Introduction:
It is a database design technique that reduces data redundancy and eliminates Insertion, Deletion, and Update anomalies.
It divides larger table in to smaller tables and links them using relationships.
Database Normalization is used for following Purpose:
To Eliminate the redundant or useless data
To Reduce the complexity of the data
To Ensure the relationship between tables as well as data in the tables
To Ensure data dependencies and data is logically stored.
Need Of Database Normalization :
If your database objects are not in structured or normalized way it is difficult to update the database without facing the database loss.
Insertion,Updation and deletion are very frequent if data is not normalized.
Normalization is part of successful database design.
Without Database normalization the database system can be slow,Inaccurate and inefficient.
Real Life Example of data which is not normalized:
Roll No | Student Name | Branch Name | HOD | Office Phone |
101 | Valli | CSE | Mr. George | 9876543210 |
102 | Nagesh | CSE | Mr. George | 9876543210 |
103 | Aadya | CSE | Mr. George | 9876543210 |
104 | Avyay | CSE | Mr. George | 9876543210 |
In the table above, we have data of 4 Computer Sci. students. As we can see, data for the fields branch, hod(Head of Department) and office_tel is repeated for the students who are in the same branch in the college, this is Data Redundancy.
Insertion Anomaly
Suppose for a new admission, until and unless a student opts for a branch, data of the student cannot be inserted, or else we will have to set the branch information as NULL.Also, if we have to insert data of 100 students of same branch, then the branch information will be repeated for all those 100 students.

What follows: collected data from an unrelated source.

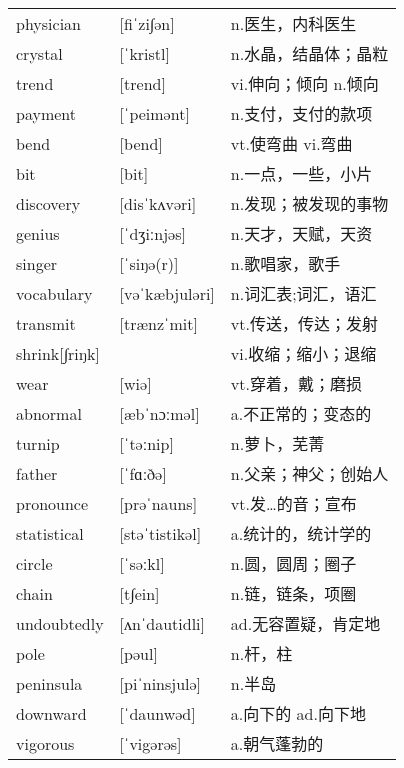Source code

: \documentclass[a4paper]{article}
\begin{document}
\section{}
\begin{tabular}{l l l}

physician & [fiˈzi∫ən] & n.医生，内科医生 \\
crystal & [ˈkristl] & n.水晶，结晶体；晶粒 \\
trend & [trend] & vi.伸向；倾向 n.倾向 \\
payment & [ˈpeimənt] & n.支付，支付的款项 \\
bend & [bend] & vt.使弯曲 vi.弯曲 \\
bit & [bit] & n.一点，一些，小片 \\
discovery & [disˈkʌvəri] & n.发现；被发现的事物 \\
genius & [ˈdʒiːnjəs] & n.天才，天赋，天资 \\
singer & [ˈsiŋə(r)] & n.歌唱家，歌手 \\
vocabulary & [vəˈkæbjuləri] & n.词汇表;词汇，语汇 \\
transmit & [trænzˈmit] & vt.传送，传达；发射 \\
shrink[∫riŋk] &  & vi.收缩；缩小；退缩 \\
wear & [wiə] & vt.穿着，戴；磨损 \\
abnormal & [æbˈnɔːməl] & a.不正常的；变态的 \\
turnip & [ˈtəːnip] & n.萝卜，芜菁 \\
father & [ˈfɑːðə] & n.父亲；神父；创始人 \\
pronounce & [prəˈnauns] & vt.发…的音；宣布 \\
statistical & [stəˈtistikəl] & a.统计的，统计学的 \\
circle & [ˈsəːkl] & n.圆，圆周；圈子 \\
chain & [t∫ein] & n.链，链条，项圈 \\
undoubtedly & [ʌnˈdautidli] & ad.无容置疑，肯定地 \\
pole & [pəul] & n.杆，柱 \\
peninsula & [piˈninsjulə] & n.半岛 \\
downward & [ˈdaunwəd] & a.向下的 ad.向下地 \\
vigorous & [ˈvigərəs] & a.朝气蓬勃的 \\

\end{tabular}
\end{document}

These scenarios are nothing but Insertion anomalies.
Updation Anomaly
What if Mr. George leaves the college? or is no longer the HOD of computer science department? In that case all the student records will have to be updated, and if by mistake we miss any record, it will lead to data inconsistency. This is Updation anomaly.
Deletion Anomaly In our Student table, two different informations are kept together, Student information and Branch information. Hence, at the end of the academic year, if student records are deleted, we will also lose the branch information. This is Deletion anomaly.
Normalization Rule Normalization rules are divided into the following normal forms:
First Normal Form
Second Normal Form
Third Normal Form
BCNF
Fourth Normal Form
First Normal Form (1NF) For a table to be in the First Normal Form, it should follow the following 4 rules:
It should only have single(atomic) valued attributes/columns.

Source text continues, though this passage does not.